In this trained model below, I demonstrated training a GLM with a Poisson response and log link function.

In [33]:
import random
random.seed(2019)

In [35]:
from pyspark.ml.regression import GeneralizedLinearRegression

glr = GeneralizedLinearRegression(featuresCol = 'features', labelCol=label_col, 
                                  family="poisson", link="log", maxIter=10, regParam=0.3)
glr_model = glr.fit(traindata)

In [36]:
summary = glr_model.summary
print("Residual Degree Of Freedom: " + str(summary.residualDegreeOfFreedom))

Residual Degree Of Freedom: 52116


In [37]:
summary.residuals().show()

+--------------------+
|   devianceResiduals|
+--------------------+
|   -4.36659741082731|
|  -4.010295272297183|
|  -4.010295272297183|
|   -4.36659741082731|
|   5.197808467799306|
|  -3.165968698158762|
|  -3.165968698158762|
|   5.197808467799306|
|  1.3926179028167147|
|  1.3926179028167147|
|  -5.148275567795249|
|  -4.075641947734064|
|  -4.206389861598059|
|  -3.148659070107025|
|-0.29914644600813817|
|  0.7314546985000732|
| -2.1839420160485075|
|  0.7314546985000732|
|-0.29914644600813817|
|  -3.145627381697337|
+--------------------+
only showing top 20 rows



In [38]:
glr_predictions = glr_model.transform(testdata)
glr_predictions.select("prediction",label_coltest,"features").show(5)

+------------------+-----+--------------------+
|        prediction|_c280|            features|
+------------------+-----+--------------------+
| 5.202500944367718|  0.0|(280,[0,1,3,5,6,8...|
|  9.54598517051311|  2.0|(280,[0,1,2,3,4,5...|
|3.0484806811911596|  0.0|(280,[25,26,28,30...|
| 5.283403397463622|  0.0|(280,[0,1,3,4,5,6...|
| 6.998762099408029|  0.0|(280,[25,27,28,29...|
+------------------+-----+--------------------+
only showing top 5 rows



In [39]:
glr_evaluator = RegressionEvaluator(predictionCol="prediction", \
                 labelCol=label_coltest,metricName="r2")
print("R Squared (R2) on test data = %g" % glr_evaluator.evaluate(glr_predictions))

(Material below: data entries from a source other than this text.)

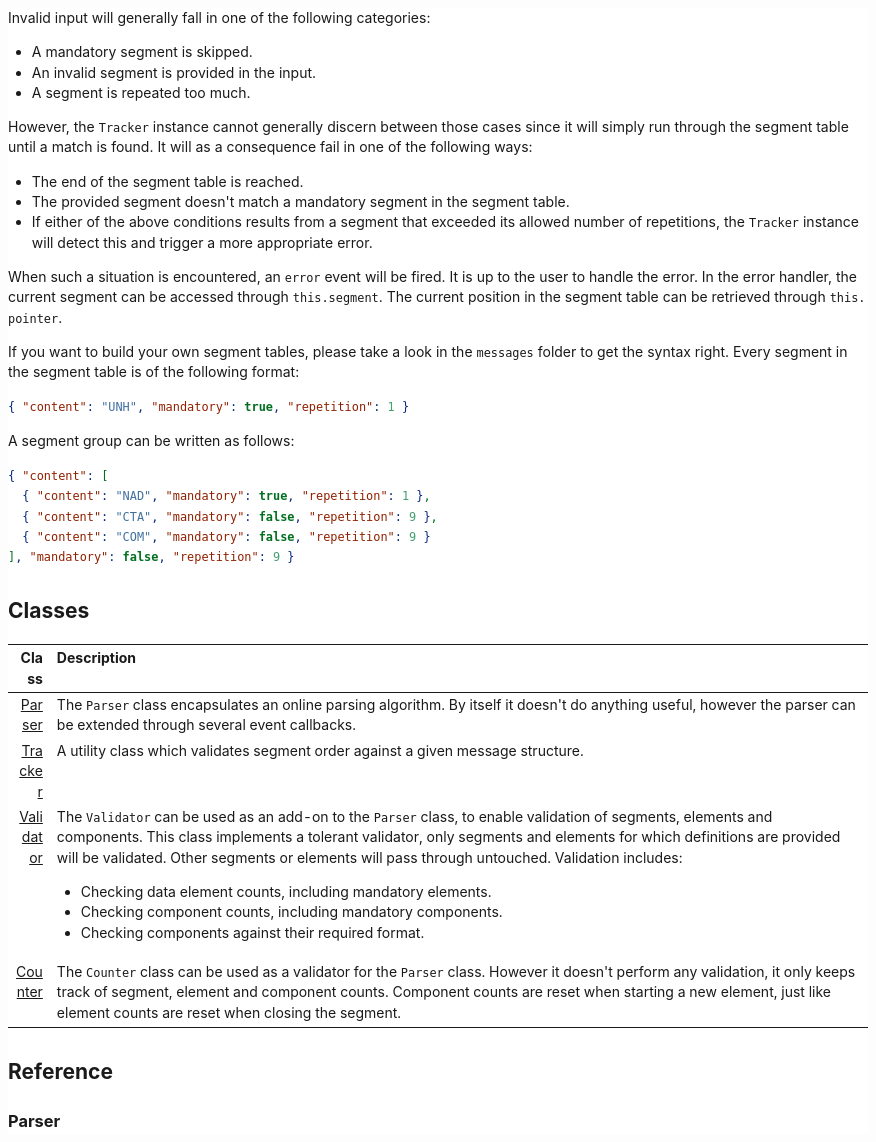 Invalid input will generally fall in one of the following categories:

* A mandatory segment is skipped.
* An invalid segment is provided in the input.
* A segment is repeated too much.

However, the `Tracker` instance cannot generally discern between those cases
since it will simply run through the segment table until a match is found. It
will as a consequence fail in one of the following ways:

* The end of the segment table is reached.
* The provided segment doesn't match a mandatory segment in the segment table.
* If either of the above conditions results from a segment that exceeded its
allowed number of repetitions, the `Tracker` instance will detect this and
trigger a more appropriate error.

When such a situation is encountered, an `error` event will be fired. It is up
to the user to handle the error. In the error handler, the current segment can
be accessed through `this.segment`. The current position in the segment table
can be retrieved through `this.pointer`.

If you want to build your own segment tables, please take a look in the
`messages` folder to get the syntax right. Every segment in the segment table is
of the following format:

```json
{ "content": "UNH", "mandatory": true, "repetition": 1 }
```

A segment group can be written as follows:

```json
{ "content": [
  { "content": "NAD", "mandatory": true, "repetition": 1 },
  { "content": "CTA", "mandatory": false, "repetition": 9 },
  { "content": "COM", "mandatory": false, "repetition": 9 }
], "mandatory": false, "repetition": 9 }
```

## Classes

| Class | Description |
| ----: | :---------- |
| [Parser](#Parser) | The `Parser` class encapsulates an online parsing algorithm. By itself it doesn't do anything useful, however the parser can be extended through several event callbacks. |
| [Tracker](#Tracker) | A utility class which validates segment order against a given message structure. |
| [Validator](#Validator) | The `Validator` can be used as an add-on to the `Parser` class, to enable validation of segments, elements and components. This class implements a tolerant validator, only segments and elements for which definitions are provided will be validated. Other segments or elements will pass through untouched. Validation includes:<ul><li>Checking data element counts, including mandatory elements.</li><li>Checking component counts, including mandatory components.</li><li>Checking components against their required format.</li> |
| [Counter](#Counter) | The `Counter` class can be used as a validator for the `Parser` class. However it doesn't perform any validation, it only keeps track of segment, element and component counts. Component counts are reset when starting a new element, just like element counts are reset when closing the segment. |

## Reference

<a name="Parser"></a>
### Parser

R Squared (R2) on test data = 0.352158


Since it did not provide me RMSE value and did not allow me to calculate manually by taking root of mean of sum of square of residuals, I cannot compare this model with Decision Tree based models in terms of performance. However, it performed better than Linear Regression regarding to its R^2 value, which was 35%.